The Next Challenge: Not Too Many People, But Too Few?

If the world follows the demographic habits of Europe — and that’s a big if — by the year 2200 it could be home to a population of less than half its current level, living in housing built for almost three times that number.

With the global population estimated to pass 7 billion on October 31, many of policymakers’ short-term worries revolve around providing resources for the additional 2-3 billion people expected to be born in the next half-century.

Numbers of this magnitude inevitably conjure up terrifying visions of shortage and chaos. But in fact improvements in food production and technology have allowed population growth to continue unimpeded and relatively smoothly, and the real potential nightmare is of a rapidly aging population, combined with collapsing birthrates in both rich and poor states.

Many demographers and long-term planners say the challenge for the next century will be less dealing with growing numbers of people and more managing the much larger population of aged and perhaps dependent people while finding new strategies to deliver prosperity, jobs and essential services.

The trend has already contributed to the current global financial crisis by driving up health and social care bills and perhaps also undermining productivity. But while politicians tie themselves in knots over short-term worries, experts say there is not enough discussion of longer-term demographic challenges.

“It’s not a world that’s going to look anything like any world or population that has existed before,” says Jack Goldstone, professor of public policy and a leading demographics expert at Washington’s George Mason University.

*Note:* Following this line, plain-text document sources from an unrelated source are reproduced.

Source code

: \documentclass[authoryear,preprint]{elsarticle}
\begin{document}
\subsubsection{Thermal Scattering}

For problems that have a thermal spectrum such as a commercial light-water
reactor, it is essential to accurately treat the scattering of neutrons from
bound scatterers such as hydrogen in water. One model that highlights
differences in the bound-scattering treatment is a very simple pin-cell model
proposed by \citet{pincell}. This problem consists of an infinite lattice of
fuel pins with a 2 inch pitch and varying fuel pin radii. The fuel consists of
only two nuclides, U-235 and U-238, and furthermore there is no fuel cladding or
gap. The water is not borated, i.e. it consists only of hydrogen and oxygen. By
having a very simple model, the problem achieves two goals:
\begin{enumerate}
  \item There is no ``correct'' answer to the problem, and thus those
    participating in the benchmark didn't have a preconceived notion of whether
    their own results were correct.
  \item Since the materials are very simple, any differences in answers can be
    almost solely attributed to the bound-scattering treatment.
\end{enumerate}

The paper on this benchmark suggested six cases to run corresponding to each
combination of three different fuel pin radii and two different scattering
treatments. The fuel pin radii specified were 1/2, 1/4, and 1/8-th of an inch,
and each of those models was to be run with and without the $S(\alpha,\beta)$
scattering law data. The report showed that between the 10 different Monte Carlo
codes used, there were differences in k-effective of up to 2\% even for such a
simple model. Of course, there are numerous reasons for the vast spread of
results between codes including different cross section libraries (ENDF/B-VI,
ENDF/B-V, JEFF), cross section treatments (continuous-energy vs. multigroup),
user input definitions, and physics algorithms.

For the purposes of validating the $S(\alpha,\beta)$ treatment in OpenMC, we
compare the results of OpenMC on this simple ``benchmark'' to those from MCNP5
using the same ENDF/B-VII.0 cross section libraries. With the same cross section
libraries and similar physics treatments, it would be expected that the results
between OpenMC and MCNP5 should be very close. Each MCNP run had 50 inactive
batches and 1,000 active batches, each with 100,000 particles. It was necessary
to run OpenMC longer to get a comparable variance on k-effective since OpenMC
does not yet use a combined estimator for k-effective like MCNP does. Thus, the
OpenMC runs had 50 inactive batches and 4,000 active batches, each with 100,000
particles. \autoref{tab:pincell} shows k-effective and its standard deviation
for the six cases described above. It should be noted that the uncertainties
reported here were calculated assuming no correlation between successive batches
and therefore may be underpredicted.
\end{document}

“We thought that overpopulation was going to force humanity to expand outward to the stars. That doesn’t look like the problem at all. And the policy framework isn’t set up at all to handle these longer-term issues.”

With many of the world’s poorer countries still seeing strong growth, the global fertility rate — the number of children born per couple — remains around 2.5, more than enough to replace every person currently alive.

But in richer countries, the rate has already nosedived. Russia, Singapore and several other developed countries have introduced policies to boost fertility but with mixed success.

Exact predictions vary, but most projections suggest the global population will peak at around 9 billion around 2070 and then start to fall, perhaps very fast.

For Now, A Crowded, Older World

In the Western world, that date will see both the children of the “baby boomers” — many of them childless or with fewer children, if current trends hold — reaching the end of their lives. In the developing world, the “youth bulge” — the large cohort of young people currently most striking in the Middle East — will also be dying off.

“The decline in fertility has gone the furthest certainly in the developed world but it is falling very rapidly in most middle-income countries and even some of the more successful lower-income countries,” said Daniel Cotlear, a population expert at the World Bank specializing in Latin America.

“With an aging population, that brings challenges.”

By 2030, more than a third of the population in a number of Western states as well as some Asian economies, such as Japan and Korea, will be aged over 65.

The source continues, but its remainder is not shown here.